Sweden has compulsory military service for males, and intake into the military includes a battery of psychological and cognitive tests. The researchers examined the IQ scores of the men when they were 18 or 19 and their wages between age 35 and 45. They found:
- Higher IQs were correlated to higher earnings, but only up to about $70,000, which was about the 90th percentile of earnings during the period examined.
- From the 90th to 95th percentile the relationship between IQ and earnings flattened (meaning that additional earnings didn’t correspond to increased IQ).
- From the 95th to 100th percentile IQ declined as compared with those in the 90-95th percentile, meaning that overall IQ declined as earnings increased. (Note that average IQs declined a bit — down to around the IQ of 90th percentile — not to moron status.)
What possible explanations are there for the plateauing and drop-off in IQ at higher income levels?
The study’s authors suggest two reasons: luck and family connections. Both of these reasons are a bit negative — they assume that the high earners, with their lower IQs, don’t deserve their high incomes. Sure, that happens and may explain some of the results. But does it happen enough to explain why IQ is lower for all the highest earners?
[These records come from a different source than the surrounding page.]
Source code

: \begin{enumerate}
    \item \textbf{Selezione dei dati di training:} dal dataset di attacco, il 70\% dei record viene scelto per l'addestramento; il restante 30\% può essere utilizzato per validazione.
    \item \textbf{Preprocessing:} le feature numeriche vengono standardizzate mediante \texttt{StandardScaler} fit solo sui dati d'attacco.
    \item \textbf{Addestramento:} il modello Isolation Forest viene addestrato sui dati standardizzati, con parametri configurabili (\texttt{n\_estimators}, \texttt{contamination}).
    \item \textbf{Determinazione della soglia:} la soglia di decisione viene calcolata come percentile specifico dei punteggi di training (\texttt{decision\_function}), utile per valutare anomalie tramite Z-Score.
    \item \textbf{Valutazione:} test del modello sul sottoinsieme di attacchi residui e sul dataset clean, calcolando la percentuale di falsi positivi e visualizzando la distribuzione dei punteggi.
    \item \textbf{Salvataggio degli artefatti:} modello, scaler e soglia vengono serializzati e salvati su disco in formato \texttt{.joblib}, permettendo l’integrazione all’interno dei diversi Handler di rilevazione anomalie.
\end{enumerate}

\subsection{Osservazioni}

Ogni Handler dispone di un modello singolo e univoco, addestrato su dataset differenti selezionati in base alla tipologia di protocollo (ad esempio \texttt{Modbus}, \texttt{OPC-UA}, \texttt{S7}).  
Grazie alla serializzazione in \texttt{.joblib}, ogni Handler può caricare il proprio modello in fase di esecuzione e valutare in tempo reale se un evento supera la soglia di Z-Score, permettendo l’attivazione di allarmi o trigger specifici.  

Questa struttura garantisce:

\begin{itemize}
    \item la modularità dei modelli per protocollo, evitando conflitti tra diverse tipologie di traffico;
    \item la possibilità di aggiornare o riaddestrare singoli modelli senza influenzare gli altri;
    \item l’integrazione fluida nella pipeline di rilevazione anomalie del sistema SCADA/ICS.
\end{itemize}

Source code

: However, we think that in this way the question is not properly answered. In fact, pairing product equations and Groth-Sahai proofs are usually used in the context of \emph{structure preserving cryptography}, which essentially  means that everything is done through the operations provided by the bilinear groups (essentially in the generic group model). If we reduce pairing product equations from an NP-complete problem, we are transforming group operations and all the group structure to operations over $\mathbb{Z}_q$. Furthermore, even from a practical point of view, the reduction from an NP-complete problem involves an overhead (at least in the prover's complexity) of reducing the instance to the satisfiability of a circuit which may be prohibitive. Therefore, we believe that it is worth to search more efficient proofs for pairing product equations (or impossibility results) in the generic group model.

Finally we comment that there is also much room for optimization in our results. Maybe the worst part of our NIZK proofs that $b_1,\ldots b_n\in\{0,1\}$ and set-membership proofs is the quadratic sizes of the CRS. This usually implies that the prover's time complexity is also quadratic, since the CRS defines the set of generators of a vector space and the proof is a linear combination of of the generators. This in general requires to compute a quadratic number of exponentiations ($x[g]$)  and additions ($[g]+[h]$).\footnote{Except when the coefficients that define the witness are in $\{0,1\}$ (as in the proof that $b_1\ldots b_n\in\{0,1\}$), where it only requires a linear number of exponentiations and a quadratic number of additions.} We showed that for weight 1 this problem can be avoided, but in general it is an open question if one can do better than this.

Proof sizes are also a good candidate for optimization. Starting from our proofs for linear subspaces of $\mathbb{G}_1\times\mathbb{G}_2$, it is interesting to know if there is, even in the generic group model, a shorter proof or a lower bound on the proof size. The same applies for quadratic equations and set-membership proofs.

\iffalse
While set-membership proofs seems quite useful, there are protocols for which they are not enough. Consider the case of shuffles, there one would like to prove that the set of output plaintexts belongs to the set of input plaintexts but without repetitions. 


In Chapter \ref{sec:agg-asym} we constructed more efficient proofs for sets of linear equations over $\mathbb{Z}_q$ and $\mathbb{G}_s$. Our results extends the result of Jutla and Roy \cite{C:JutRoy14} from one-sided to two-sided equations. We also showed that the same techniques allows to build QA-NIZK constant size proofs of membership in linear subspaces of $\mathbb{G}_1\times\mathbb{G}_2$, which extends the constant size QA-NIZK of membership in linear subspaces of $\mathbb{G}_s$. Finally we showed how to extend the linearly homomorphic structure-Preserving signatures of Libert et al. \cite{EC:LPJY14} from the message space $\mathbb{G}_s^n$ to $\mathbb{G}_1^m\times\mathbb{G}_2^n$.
Probably not.
Another possible reason suggested by other experts is that intelligence isn’t the only, or even the biggest driver, of career success. Emotional intelligence (EQ) is vital to career success and some studies have found that it is more important to success than IQ. And having a high IQ doesn’t ensure high EQ. In fact, sometimes, the smartest people lack high emotional intelligence. Think Dr. Sheldon Cooper on the TV show Big Bang Theory.
Thus, the Sweden study suggests that smarts only take you so far in your career. Something else — luck, family connections, or high EQ — is necessary to vault into the upper echelons of income earners.